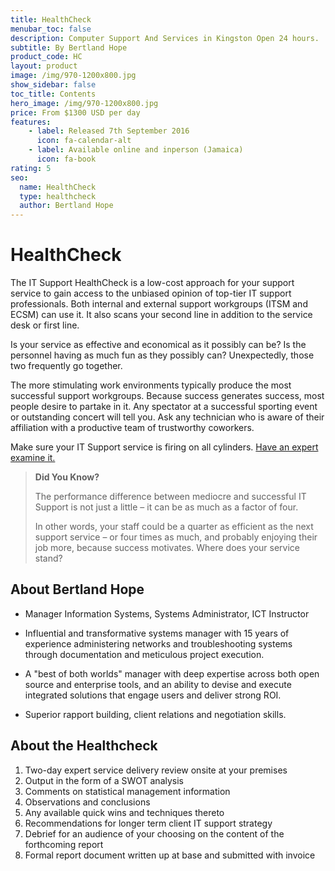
 ```yaml
---
title: HealthCheck
menubar_toc: false
description: Computer Support And Services in Kingston Open 24 hours.
subtitle: By Bertland Hope
product_code: HC
layout: product
image: /img/970-1200x800.jpg
show_sidebar: false
toc_title: Contents
hero_image: /img/970-1200x800.jpg
price: From $1300 USD per day
features:
    - label: Released 7th September 2016 
      icon: fa-calendar-alt
    - label: Available online and inperson (Jamaica)
      icon: fa-book
rating: 5
seo:
  name: HealthCheck
  type: healthcheck
  author: Bertland Hope
---
```


# HealthCheck

The IT Support HealthCheck is a low-cost approach for your support service to gain access to the unbiased opinion of top-tier IT support professionals. Both internal and external support workgroups (ITSM and ECSM) can use it. It also scans your second line in addition to the service desk or first line. 

Is your service as effective and economical as it possibly can be?
Is the personnel having as much fun as they possibly can?
Unexpectedly, those two frequently go together.

The more stimulating work environments typically produce the most successful support workgroups.
Because success generates success, most people desire to partake in it.
Any spectator at a successful sporting event or outstanding concert will tell you.
Ask any technician who is aware of their affiliation with a productive team of trustworthy coworkers. 

<div class="buttons is-centered">
Make sure your IT Support service is firing on all cylinders. 
<a href="/connect/" class="button is-info" target="_blank">Have an expert examine it.</a>
</div>

> **Did You Know?**
> 
> The performance difference between mediocre and successful IT Support is not just a little – it can be as much as a factor of four.
> 
> 
> In other words, your staff could be a quarter as efficient as the next support service – or four times as much, and probably enjoying their job more, because success motivates. Where does your service stand?

## About Bertland Hope

* Manager Information Systems, Systems Administrator, ICT Instructor

* Influential and transformative systems manager with 15 years of experience administering networks and troubleshooting systems through documentation and meticulous project execution.

* A "best of both worlds" manager with deep expertise across both open source and enterprise tools, and an ability to devise and execute integrated solutions that engage users and deliver strong ROI.

* Superior rapport building, client relations and negotiation skills.



## About the Healthcheck

1. Two-day expert service delivery review onsite at your premises
2. Output in the form of a SWOT analysis
3. Comments on statistical management information
4. Observations and conclusions
5. Any available quick wins and techniques thereto
6. Recommendations for longer term client IT support strategy
7. Debrief for an audience of your choosing on the content of the forthcoming report
8. Formal report document written up at base and submitted with invoice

· · ·

* WHAT IS REQUIRED *
Transcribe the material above in full. No picture is to be copied.

* RESULT FOR THIS EXERCISE *
 ```yaml
---
title: HealthCheck
menubar_toc: false
description: Computer Support And Services in Kingston Open 24 hours.
subtitle: By Bertland Hope
product_code: HC
layout: product
image: /img/970-1200x800.jpg
show_sidebar: false
toc_title: Contents
hero_image: /img/970-1200x800.jpg
price: From $1300 USD per day
features:
    - label: Released 7th September 2016 
      icon: fa-calendar-alt
    - label: Available online and inperson (Jamaica)
      icon: fa-book
rating: 5
seo:
  name: HealthCheck
  type: healthcheck
  author: Bertland Hope
---
```


# HealthCheck

The IT Support HealthCheck is a low-cost approach for your support service to gain access to the unbiased opinion of top-tier IT support professionals. Both internal and external support workgroups (ITSM and ECSM) can use it. It also scans your second line in addition to the service desk or first line. 

Is your service as effective and economical as it possibly can be?
Is the personnel having as much fun as they possibly can?
Unexpectedly, those two frequently go together.

The more stimulating work environments typically produce the most successful support workgroups.
Because success generates success, most people desire to partake in it.
Any spectator at a successful sporting event or outstanding concert will tell you.
Ask any technician who is aware of their affiliation with a productive team of trustworthy coworkers. 

<div class="buttons is-centered">
Make sure your IT Support service is firing on all cylinders. 
<a href="/connect/" class="button is-info" target="_blank">Have an expert examine it.</a>
</div>

> **Did You Know?**
> 
> The performance difference between mediocre and successful IT Support is not just a little – it can be as much as a factor of four.
> 
> 
> In other words, your staff could be a quarter as efficient as the next support service – or four times as much, and probably enjoying their job more, because success motivates. Where does your service stand?

## About Bertland Hope

* Manager Information Systems, Systems Administrator, ICT Instructor

* Influential and transformative systems manager with 15 years of experience administering networks and troubleshooting systems through documentation and meticulous project execution.

* A "best of both worlds" manager with deep expertise across both open source and enterprise tools, and an ability to devise and execute integrated solutions that engage users and deliver strong ROI.

* Superior rapport building, client relations and negotiation skills.



## About the Healthcheck

1. Two-day expert service delivery review onsite at your premises
2. Output in the form of a SWOT analysis
3. Comments on statistical management information
4. Observations and conclusions
5. Any available quick wins and techniques thereto
6. Recommendations for longer term client IT support strategy
7. Debrief for an audience of your choosing on the content of the forthcoming report
8. Formal report document written up at base and submitted with invoice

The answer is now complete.